■ **AVAILABLE RECORDS**:
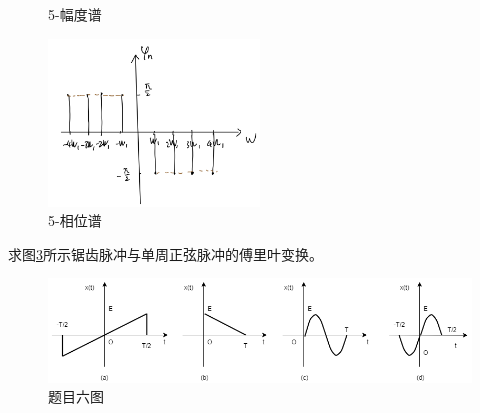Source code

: \documentclass[answers]{exam}  %
\begin{document}
\begin{questions}
\begin{figure}
	\caption{5-幅度谱}
	\label{fig:11}
\end{figure}
\begin{figure}
	\centering
	\includegraphics[width=0.5\textwidth]{pics/5-2.png}
	\caption{5-相位谱}
	\label{fig:12}
\end{figure}
\question 求图\ref{fig:6}所示锯齿脉冲与单周正弦脉冲的傅里叶变换。
\begin{figure}
	\centering
	\includegraphics[width=\linewidth]{pics/dsp2-7.png}
	\caption{题目六图}
	\label{fig:6}
\end{figure}


\end{questions}
\end{document}
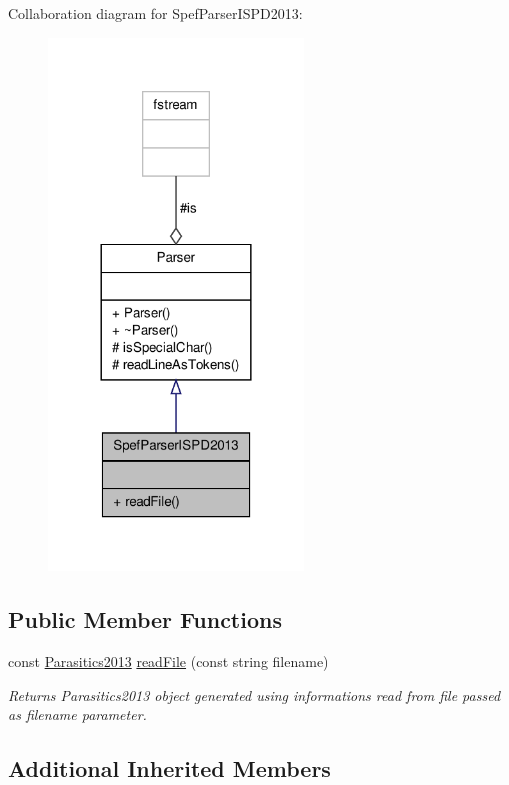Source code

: Collaboration diagram for Spef\-Parser\-I\-S\-P\-D2013\-:\nopagebreak
\begin{figure}[H]
\begin{center}
\leavevmode
\includegraphics[width=192pt]{classSpefParserISPD2013__coll__graph}
\end{center}
\end{figure}
\subsection*{Public Member Functions}
\begin{DoxyCompactItemize}
\item 
const \hyperlink{spef__net_8h_adc6130507d68ab3a34d98dfc3ef83672}{Parasitics2013} \hyperlink{classSpefParserISPD2013_a11c71d121883895a367a99b052aada73}{read\-File} (const string filename)
\begin{DoxyCompactList}\small\item\em Returns Parasitics2013 object generated using informations read from file passed as filename parameter. \end{DoxyCompactList}\end{DoxyCompactItemize}
\subsection*{Additional Inherited Members}


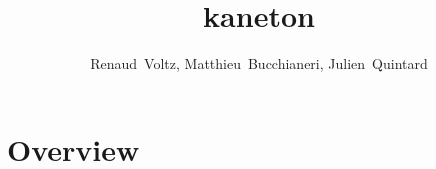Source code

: %
%
%
%
%
%

%
%

\def\path{../..}

%
%



%
%

\title{kaneton}

%
%

\author
{
  Renaud~Voltz,
  Matthieu~Bucchianeri,
  Julien~Quintard
}

%
%



%
%

\begin{frame}
  \titlepage

  \begin{center}
    \logos
  \end{center}
\end{frame}

%
%

\section{Overview}


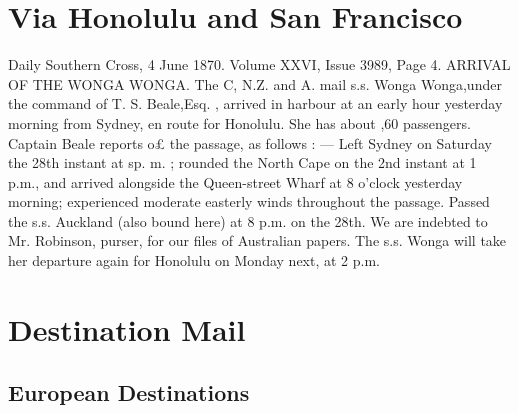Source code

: \documentclass[justified]{tufte-book}
\begin{document}









\chapter{Via Honolulu and San Francisco}
\normalsize

Daily Southern Cross, 4 June 1870. Volume XXVI, Issue 3989, Page 4.
ARRIVAL OF THE WONGA WONGA. The C, N.Z. and A. mail s.s. Wonga Wonga,under the command of T. S. Beale,Esq. , arrived in harbour at an early hour yesterday morning from Sydney, en route for Honolulu. She has about ,60 passengers. Captain Beale reports o£ the passage, as follows : — Left Sydney on Saturday the 28th instant at sp. m. ; rounded the North Cape on the 2nd instant at 1 p.m., and arrived alongside the Queen-street Wharf at 8 o'clock yesterday morning; experienced moderate easterly winds throughout the passage. Passed the s.s. Auckland (also bound here) at 8 p.m. on the 28th. We are indebted to Mr. Robinson, purser, for our files of Australian papers. The s.s. Wonga will take her departure again for Honolulu on Monday next, at 2 p.m.













\chapter{Destination Mail}
\section{European Destinations}
\end{document}
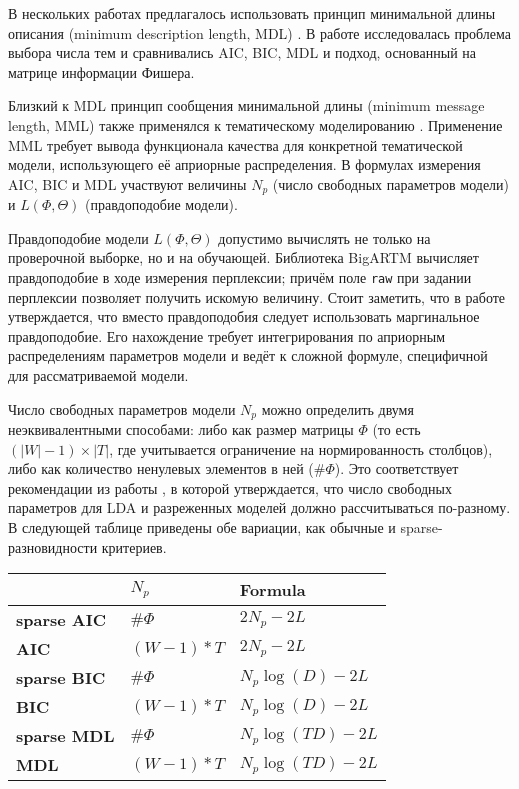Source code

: В нескольких работах предлагалось  использовать принцип минимальной длины описания (minimum description length, MDL) \cite{image_segm,gerlach2018network}. В работе \cite{mml0} исследовалась проблема выбора числа тем и сравнивались AIC, BIC, MDL и подход, основанный на матрице информации Фишера.

Близкий к MDL принцип сообщения минимальной длины (minimum message length, MML) также применялся к тематическому моделированию \cite{mml1,mml2,mml3,mml4,mml5}.
Применение MML требует вывода функционала качества для конкретной тематической модели, использующего её априорные распределения. В формулах измерения AIC, BIC и MDL участвуют величины $N_p$ (число свободных параметров модели) и $L(\Phi,\Theta)$ (правдоподобие модели).

Правдоподобие модели $L(\Phi,\Theta)$ допустимо вычислять не только на проверочной выборке, но и на обучающей. Библиотека BigARTM вычисляет правдоподобие в ходе измерения перплексии; причём поле \texttt{raw} при задании перплексии позволяет получить искомую величину. Стоит заметить, что в работе \cite{gerlach2018network} утверждается, что вместо правдоподобия следует использовать маргинальное правдоподобие. Его нахождение требует интегрирования по априорным распределениям параметров модели и ведёт к сложной формуле, специфичной для рассматриваемой модели.

Число свободных параметров модели $N_p$ можно определить двумя неэквивалентными способами: либо как размер матрицы $\Phi$ (то есть $(|W|-1) \times |T|$, где учитывается ограничение на нормированность столбцов), либо как количество ненулевых элементов в ней ($\#\Phi$). Это соответствует рекомендации из работы \cite{than2012fully}, в которой утверждается, что число свободных параметров для LDA и разреженных моделей должно рассчитываться по-разному. В следующей таблице приведены обе вариации, как обычные и sparse-разновидности критериев.

\begin{table}[ht]
    \centering
    \begin{tabular}{lll}
    \toprule
               & $N_p$       & Formula                                             \\
    \midrule
    \textbf{sparse AIC} & $\#\Phi$       & $2 N_p - 2 L$                \\
    \textbf{AIC}        & $(W - 1) * T$  & $2 N_p - 2 L$                \\
    \textbf{sparse BIC} & $\#\Phi$       & $N_p \log(D) - 2 L$          \\
    \textbf{BIC}        & $(W - 1) * T$  & $N_p \log(D) - 2 L$          \\
    \textbf{sparse MDL} & $\#\Phi$       & $N_p \log(TD) - 2 L$         \\
    \textbf{MDL}        & $(W - 1) * T$  & $N_p \log(TD) - 2 L$\\
    \bottomrule
    \end{tabular}
\end{table}

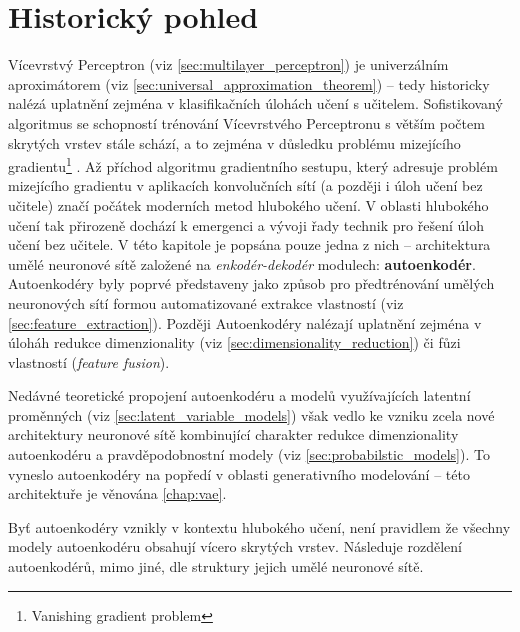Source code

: \section{Historický pohled}
Vícevrstvý Perceptron (viz \autoref{sec:multilayer_perceptron}) je univerzálním aproximátorem (viz \autoref{sec:universal_approximation_theorem}) – tedy historicky nalézá uplatnění zejména v klasifikačních úlohách učení s učitelem.
Sofistikovaný algoritmus se schopností trénování Vícevrstvého Perceptronu s větším počtem skrytých vrstev stále schází, a to zejména v důsledku problému mizejícího gradientu\footnote{Vanishing gradient problem} \cite{Hochreiter1998}.
Až příchod algoritmu gradientního sestupu, který adresuje problém mizejícího gradientu v aplikacích konvolučních sítí \cite{LeCun1989} (a později i úloh učení bez učitele) značí počátek moderních metod hlubokého učení.
V oblasti hlubokého učení tak přirozeně dochází k emergenci a vývoji řady technik pro řešení úloh učení bez učitele.
V této kapitole je popsána pouze jedna z nich – architektura umělé neuronové sítě založené na \emph{enkodér-dekodér} modulech: \textbf{autoenkodér}.
Autoenkodéry byly poprvé představeny jako způsob pro předtrénování umělých neuronových sítí formou automatizované extrakce vlastností (viz \autoref{sec:feature_extraction}). 
Později Autoenkodéry nalézají uplatnění zejména v úloháh redukce dimenzionality (viz \autoref{sec:dimensionality_reduction}) či fůzi vlastností (\emph{feature fusion}). \cite{Charte2018}


Nedávné teoretické propojení autoenkodéru a modelů využívajících latentní proměnných (viz \autoref{sec:latent_variable_models}) však vedlo ke vzniku zcela nové architektury neuronové sítě kombinující charakter redukce dimenzionality autoenkodéru a pravděpodobnostní modely (viz \autoref{sec:probabilstic_models}).
To vyneslo autoenkodéry na popředí v oblasti generativního modelování – této architektuře je věnována \autoref{chap:vae}.

Byť autoenkodéry vznikly v kontextu hlubokého učení, není pravidlem že všechny modely autoenkodéru obsahují vícero skrytých vrstev. Následuje rozdělení autoenkodérů, mimo jiné, dle struktury jejich umělé neuronové sítě.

■ **REQUIRED WORK**:
Your task for the entries above: copy exactly the span starting with the line with "Autoenkodéry byly poprvé" and going on through the line with "Později Autoenkodéry nalézají", both lines included, and nothing else.

■ **RESULT FOR THIS TASK**:
Autoenkodéry byly poprvé představeny jako způsob pro předtrénování umělých neuronových sítí formou automatizované extrakce vlastností (viz \autoref{sec:feature_extraction}). 
Později Autoenkodéry nalézají uplatnění zejména v úloháh redukce dimenzionality (viz \autoref{sec:dimensionality_reduction}) či fůzi vlastností (\emph{feature fusion}). \cite{Charte2018}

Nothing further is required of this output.